Quando li aquela aberração discursiva disfarçada de moralismo, respondi assim, no blogue do senhor Pedro Afonso:
"Tenho passado a minha vida profissional a escutar histórias de pessoas que ficaram bastante marcadas psicologicamente (tornando-se indivíduos impreparados para a vida) por uma deficiente educação, e cujos pais (quando confrontados com isso) respondem repetidamente que tudo fizeram com “muito amor”. Portanto, o amor por si só não é suficiente, nem impede que se cometam falhas gravíssimas - muitas vezes até por ignorância - na educação dos filhos." [citação do próprio Pedro Afonso]
[ao que respondo]
- Exactamente! Está a defender de forma brilhante a autora. Eu também concordo consigo, nesta parte.

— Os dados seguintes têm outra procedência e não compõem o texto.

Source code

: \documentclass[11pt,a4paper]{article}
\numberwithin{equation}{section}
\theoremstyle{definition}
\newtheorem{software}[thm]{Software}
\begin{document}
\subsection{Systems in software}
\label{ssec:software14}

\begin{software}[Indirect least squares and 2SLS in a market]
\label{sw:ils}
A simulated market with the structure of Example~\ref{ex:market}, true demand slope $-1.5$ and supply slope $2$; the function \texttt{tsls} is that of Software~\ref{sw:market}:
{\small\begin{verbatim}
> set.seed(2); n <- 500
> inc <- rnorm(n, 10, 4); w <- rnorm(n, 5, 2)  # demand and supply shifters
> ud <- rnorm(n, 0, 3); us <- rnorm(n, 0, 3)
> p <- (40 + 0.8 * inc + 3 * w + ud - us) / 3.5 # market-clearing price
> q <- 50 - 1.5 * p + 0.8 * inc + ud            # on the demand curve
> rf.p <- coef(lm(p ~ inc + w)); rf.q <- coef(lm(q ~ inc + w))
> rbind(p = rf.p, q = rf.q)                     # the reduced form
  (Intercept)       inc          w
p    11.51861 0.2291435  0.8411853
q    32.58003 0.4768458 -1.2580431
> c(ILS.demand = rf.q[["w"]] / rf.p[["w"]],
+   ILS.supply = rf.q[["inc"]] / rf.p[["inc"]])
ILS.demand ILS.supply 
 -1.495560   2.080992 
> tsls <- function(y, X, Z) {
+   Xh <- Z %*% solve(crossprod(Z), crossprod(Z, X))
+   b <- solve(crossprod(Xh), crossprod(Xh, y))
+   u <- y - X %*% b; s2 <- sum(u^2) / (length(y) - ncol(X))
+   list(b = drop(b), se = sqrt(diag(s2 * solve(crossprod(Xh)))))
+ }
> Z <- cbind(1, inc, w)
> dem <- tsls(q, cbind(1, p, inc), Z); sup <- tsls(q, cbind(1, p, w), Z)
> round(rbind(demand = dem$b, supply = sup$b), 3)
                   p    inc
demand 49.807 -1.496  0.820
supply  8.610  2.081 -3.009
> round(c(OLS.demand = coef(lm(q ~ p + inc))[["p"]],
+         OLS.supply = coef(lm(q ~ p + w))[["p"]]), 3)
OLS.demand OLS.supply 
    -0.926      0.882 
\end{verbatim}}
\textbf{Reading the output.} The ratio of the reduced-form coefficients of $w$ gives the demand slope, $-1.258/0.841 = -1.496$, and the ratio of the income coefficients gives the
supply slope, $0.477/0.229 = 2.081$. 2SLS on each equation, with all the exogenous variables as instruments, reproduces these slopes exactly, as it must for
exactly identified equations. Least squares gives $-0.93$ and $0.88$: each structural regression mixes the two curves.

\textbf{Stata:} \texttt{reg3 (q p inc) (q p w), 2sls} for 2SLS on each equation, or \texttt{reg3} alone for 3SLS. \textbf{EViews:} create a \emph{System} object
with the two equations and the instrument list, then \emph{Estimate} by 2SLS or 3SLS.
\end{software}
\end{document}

"As crianças precisam de amor, mas precisam de também que lhe sejam transmitidas regras, valores e princípios morais ou religiosos." [sic]
- E, claro, são os católicos retrógrados (que nem todos o são) que têm o direito de definir esses valores para toda a gente. Muito bem.
"Ainda assim, nem todos os destinos se revelam como os mais correctos e isso também tem que ser ensinado…às crianças."[sic]
- E, novamente, claro, é o senhor que define quais são os destinos correctos. Assim mesmo é que é: qual pensar pela própria cabeça qual quê. Temos o Pedro Afonso para pensar por nós!...
Temos, por exemplo, o Pedro Afonso a explicar-nos que uma frase de tão simples bondade como uma citada da autora defende o relativismo, logo, defende a pedofilia. Ora, por um lado, aquela frase não defende o relativismo. Defende a tolerância, o respeito e o amor. Se procurar nos discursos do Papa aposto que encontrará frases semelhantes. Mas...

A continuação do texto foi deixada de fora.